Castilla y León tiene más electores que superan los 80 años que veinteañeros

Un votante deposita su voto en una urna./Gabriel Villamil
Un votante deposita su voto en una urna. / Gabriel Villamil

Casi 53.000 jóvenes de la comunidad se incorporan como votantes para las generales del 28-A

Arturo Posada
ARTURO POSADAValladolid

Los datos de la Oficina del Censo Electoral muestran claramente el envejecimiento que sufre Castilla y León: en la comunidad hay más electores que superan los 80 años que potenciales votantes veinteañeros.

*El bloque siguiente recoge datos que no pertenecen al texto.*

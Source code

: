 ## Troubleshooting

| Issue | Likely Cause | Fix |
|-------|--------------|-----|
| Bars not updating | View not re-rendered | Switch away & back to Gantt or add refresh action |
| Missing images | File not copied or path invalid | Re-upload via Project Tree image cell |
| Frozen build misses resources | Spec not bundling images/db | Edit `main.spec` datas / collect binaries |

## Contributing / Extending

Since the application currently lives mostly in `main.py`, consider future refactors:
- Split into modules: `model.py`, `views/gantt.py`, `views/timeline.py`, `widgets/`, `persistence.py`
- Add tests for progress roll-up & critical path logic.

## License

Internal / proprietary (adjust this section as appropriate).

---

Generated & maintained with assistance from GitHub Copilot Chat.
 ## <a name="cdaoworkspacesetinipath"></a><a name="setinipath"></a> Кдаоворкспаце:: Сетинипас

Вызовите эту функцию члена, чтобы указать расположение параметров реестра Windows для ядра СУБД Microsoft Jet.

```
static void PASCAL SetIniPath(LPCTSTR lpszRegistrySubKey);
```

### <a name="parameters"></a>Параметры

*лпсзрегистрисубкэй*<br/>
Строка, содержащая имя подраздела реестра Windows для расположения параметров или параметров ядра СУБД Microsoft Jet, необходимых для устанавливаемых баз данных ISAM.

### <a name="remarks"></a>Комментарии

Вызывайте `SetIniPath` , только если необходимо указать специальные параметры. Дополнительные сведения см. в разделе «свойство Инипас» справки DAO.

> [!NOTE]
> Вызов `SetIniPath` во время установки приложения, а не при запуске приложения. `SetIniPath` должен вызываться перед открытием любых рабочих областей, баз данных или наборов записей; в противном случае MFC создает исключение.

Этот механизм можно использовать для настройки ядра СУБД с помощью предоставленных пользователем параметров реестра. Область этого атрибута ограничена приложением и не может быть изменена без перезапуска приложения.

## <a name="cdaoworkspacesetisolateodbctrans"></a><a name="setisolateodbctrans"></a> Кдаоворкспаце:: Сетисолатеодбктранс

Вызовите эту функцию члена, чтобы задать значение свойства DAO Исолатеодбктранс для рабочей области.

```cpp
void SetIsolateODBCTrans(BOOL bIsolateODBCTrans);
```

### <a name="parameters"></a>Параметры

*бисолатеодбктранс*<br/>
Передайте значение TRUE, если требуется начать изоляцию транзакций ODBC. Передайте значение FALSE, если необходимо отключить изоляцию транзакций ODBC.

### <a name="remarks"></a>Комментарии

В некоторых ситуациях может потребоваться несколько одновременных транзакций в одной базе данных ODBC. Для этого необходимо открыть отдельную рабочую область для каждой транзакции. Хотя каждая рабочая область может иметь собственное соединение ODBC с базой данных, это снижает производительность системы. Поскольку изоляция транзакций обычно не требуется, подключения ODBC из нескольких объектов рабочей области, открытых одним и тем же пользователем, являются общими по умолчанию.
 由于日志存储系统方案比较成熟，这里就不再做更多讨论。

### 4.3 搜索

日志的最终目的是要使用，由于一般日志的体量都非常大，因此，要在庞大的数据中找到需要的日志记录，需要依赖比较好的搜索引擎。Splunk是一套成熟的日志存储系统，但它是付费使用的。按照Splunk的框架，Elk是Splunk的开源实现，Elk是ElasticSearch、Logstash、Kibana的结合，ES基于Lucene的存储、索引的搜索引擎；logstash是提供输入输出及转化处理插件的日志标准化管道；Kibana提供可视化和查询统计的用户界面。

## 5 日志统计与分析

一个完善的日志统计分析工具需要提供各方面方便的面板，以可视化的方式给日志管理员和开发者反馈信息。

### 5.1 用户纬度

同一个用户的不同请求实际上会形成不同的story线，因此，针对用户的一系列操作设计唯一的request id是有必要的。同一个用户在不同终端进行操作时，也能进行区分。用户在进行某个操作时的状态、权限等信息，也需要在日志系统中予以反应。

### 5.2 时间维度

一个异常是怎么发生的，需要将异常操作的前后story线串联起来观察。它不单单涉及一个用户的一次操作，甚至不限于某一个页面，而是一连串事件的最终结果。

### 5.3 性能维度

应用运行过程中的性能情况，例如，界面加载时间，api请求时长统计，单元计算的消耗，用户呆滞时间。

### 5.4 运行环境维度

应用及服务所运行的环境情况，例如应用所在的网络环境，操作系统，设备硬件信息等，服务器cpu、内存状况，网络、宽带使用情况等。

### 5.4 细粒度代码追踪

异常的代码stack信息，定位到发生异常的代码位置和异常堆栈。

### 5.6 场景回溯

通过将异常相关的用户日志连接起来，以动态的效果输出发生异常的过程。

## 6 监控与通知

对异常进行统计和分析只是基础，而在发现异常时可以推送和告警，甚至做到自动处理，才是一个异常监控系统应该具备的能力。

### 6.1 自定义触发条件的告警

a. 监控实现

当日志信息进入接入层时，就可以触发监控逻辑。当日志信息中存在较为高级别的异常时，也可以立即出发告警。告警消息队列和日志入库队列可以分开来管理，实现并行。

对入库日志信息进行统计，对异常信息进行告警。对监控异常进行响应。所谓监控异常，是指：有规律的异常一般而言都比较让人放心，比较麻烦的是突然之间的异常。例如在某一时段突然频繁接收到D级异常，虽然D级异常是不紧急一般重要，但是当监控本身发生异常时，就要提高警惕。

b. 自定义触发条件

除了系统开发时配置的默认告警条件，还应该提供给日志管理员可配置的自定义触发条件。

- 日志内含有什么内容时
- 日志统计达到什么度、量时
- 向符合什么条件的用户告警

Las personas octogenarias, nonagenarias y centenarias censadas en la comunidad ascienden a 234.076, mientras que los jóvenes que abarcan la franja entre 20 y 29 años solo llegan a los 190.087. Ni siquiera incorporando a los 37.725 adolescentes de 18 y 19 años con derecho a voto, el número de electores de las franjas de edad más baja supera a los más veteranos. En la división parcelada por tramos de cinco años, el menor número de votantes censados en Castilla y León se registra en la horquilla entre 20 a 24 años, con 92.586 electores. Este número también es inferior a los que aparecen en el tramo entre 80 y 84, con 96.291 castellanos y leoneses censados.

Como sucede en el resto de España, en Castilla y León hay más electoras que electores (1.001.970 mujeres por 960.123 hombres en la comunidad). Aquí se observa un dato relevante: aparecen más varones que féminas en todas las franjas de edad que abarcan desde los 18-19 años hasta los 65-69, pero la tendencia se invierte de manera llamativa a partir de los 70 años en favor de las mujeres, con diferencias mucho más acusadas que evidencian la mayor longevidad femenina. Por ejemplo, de los 137.785 votantes que superan los 85 años, el 64,7% son mujeres y solo el 35,3% hombres. Es en estos tramos donde se produce el vuelco que permite que las mujeres superen a los varones en el número global de electores en la comunidad.

Las elecciones generales del próximo 28 de abril serán especiales para 52.880 jóvenes de Castilla y León. Por primera vez, tendrán la opción de votar en unos comicios ya que en la anterior cita con las urnas (26 de junio de 2016) aún no habían alcanzado la mayoría de edad. Sin embargo, estas incorporaciones al censo electoral no impiden que el número total de electores castellanos y leoneses descienda hasta los 2.115.994, incluyendo los 153.901 residentes en el extranjero. En 2016, estaban censadas 2.136.118 personas, 20.124 más que en el registro actual de la Oficina del Censo Electoral. Esta pérdida de votantes no afecta a la representación: el número total de escaños que aporta Castilla y León al Congreso de los Diputados se mantiene en los 31.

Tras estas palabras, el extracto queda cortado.